T-SHIRT: Token-Selective Hierarchical Data Selection for Instruction Tuning
- URL: http://arxiv.org/abs/2506.01317v1
- Date: Mon, 02 Jun 2025 04:59:17 GMT
- Title: T-SHIRT: Token-Selective Hierarchical Data Selection for Instruction Tuning
- Authors: Yanjun Fu, Faisal Hamman, Sanghamitra Dutta,
- Abstract summary: Token-Selective HIeRarchical Data Selection for Instruction Tuning (T-SHIRT) is a novel data selection framework.<n>We demonstrate that models instruction-tuned on a curated dataset can outperform those trained on the entire large-scale dataset.

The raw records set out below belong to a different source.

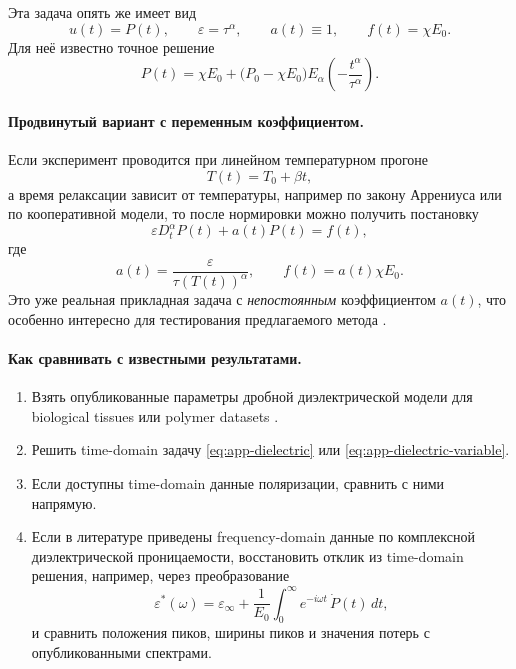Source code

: \documentclass[12pt,a4paper]{article}
\theoremstyle{definition}
\newcommand{\eps}{\varepsilon}
\begin{document}
Эта задача опять же имеет вид
\[
u(t)=P(t),
\qquad
\eps=\tau^\alpha,
\qquad
a(t)\equiv1,
\qquad
f(t)=\chi E_0.
\]
Для неё известно точное решение
\begin{equation}
\label{eq:app-dielectric-exact}
P(t)=\chi E_0 + \bigl(P_0-\chi E_0\bigr)
E_\alpha\!\left(-\frac{t^\alpha}{\tau^\alpha}\right).
\end{equation}

\paragraph{Продвинутый вариант с переменным коэффициентом.}
Если эксперимент проводится при линейном температурном прогоне
\[
T(t)=T_0+\beta t,
\]
а время релаксации зависит от температуры, например по закону Аррениуса
или по кооперативной модели, то после нормировки можно получить постановку
\begin{equation}
\label{eq:app-dielectric-variable}
\eps D_t^\alpha P(t)+a(t)P(t)=f(t),
\end{equation}
где
\[
a(t)=\frac{\eps}{\tau(T(t))^\alpha},
\qquad
f(t)=a(t)\chi E_0.
\]
Это уже реальная прикладная задача с \emph{непостоянным} коэффициентом $a(t)$,
что особенно интересно для тестирования предлагаемого метода
\cite{renteria2025polymer}.

\paragraph{Как сравнивать с известными результатами.}
\begin{enumerate}[label=\textup{(\alph*)}]
\item Взять опубликованные параметры дробной диэлектрической модели
для biological tissues или polymer datasets \cite{ciancio2017dielectric,renteria2025polymer}.
\item Решить time-domain задачу \eqref{eq:app-dielectric}
или \eqref{eq:app-dielectric-variable}.
\item Если доступны time-domain данные поляризации, сравнить с ними напрямую.
\item Если в литературе приведены frequency-domain данные по комплексной
диэлектрической проницаемости, восстановить отклик из time-domain решения, например,
через преобразование
\begin{equation}
\label{eq:app-dielectric-fourier}
\varepsilon^\ast(\omega)
=
\varepsilon_\infty
+
\frac{1}{E_0}
\int_0^\infty e^{-i\omega t}\,\dot P(t)\,dt,
\end{equation}
и сравнить положения пиков, ширины пиков и значения потерь
с опубликованными спектрами.
\end{enumerate}
\end{document}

- Score: 5.963754140027611
- License: http://creativecommons.org/licenses/by/4.0/
- Abstract: Instruction tuning is essential for Large Language Models (LLMs) to effectively follow user instructions. To improve training efficiency and reduce data redundancy, recent works use LLM-based scoring functions, e.g., Instruction-Following Difficulty (IFD), to select high-quality instruction-tuning data with scores above a threshold. While these data selection methods often lead to models that can match or even exceed the performance of models trained on the full datasets, we identify two key limitations: (i) they assess quality at the sample level, ignoring token-level informativeness; and (ii) they overlook the robustness of the scoring method, often selecting a sample due to superficial lexical features instead of its true quality. In this work, we propose Token-Selective HIeRarchical Data Selection for Instruction Tuning (T-SHIRT), a novel data selection framework that introduces a new scoring method to include only informative tokens in quality evaluation and also promotes robust and reliable samples whose neighbors also show high quality with less local inconsistencies. We demonstrate that models instruction-tuned on a curated dataset (only 5% of the original size) using T-SHIRT can outperform those trained on the entire large-scale dataset by up to 5.48 points on average across eight benchmarks. Across various LLMs and training set scales, our method consistently surpasses existing state-of-the-art data selection techniques, while also remaining both cost-effective and highly efficient. For instance, by using GPT-2 for score computation, we are able to process a dataset of 52k samples using 40 minutes on a single GPU.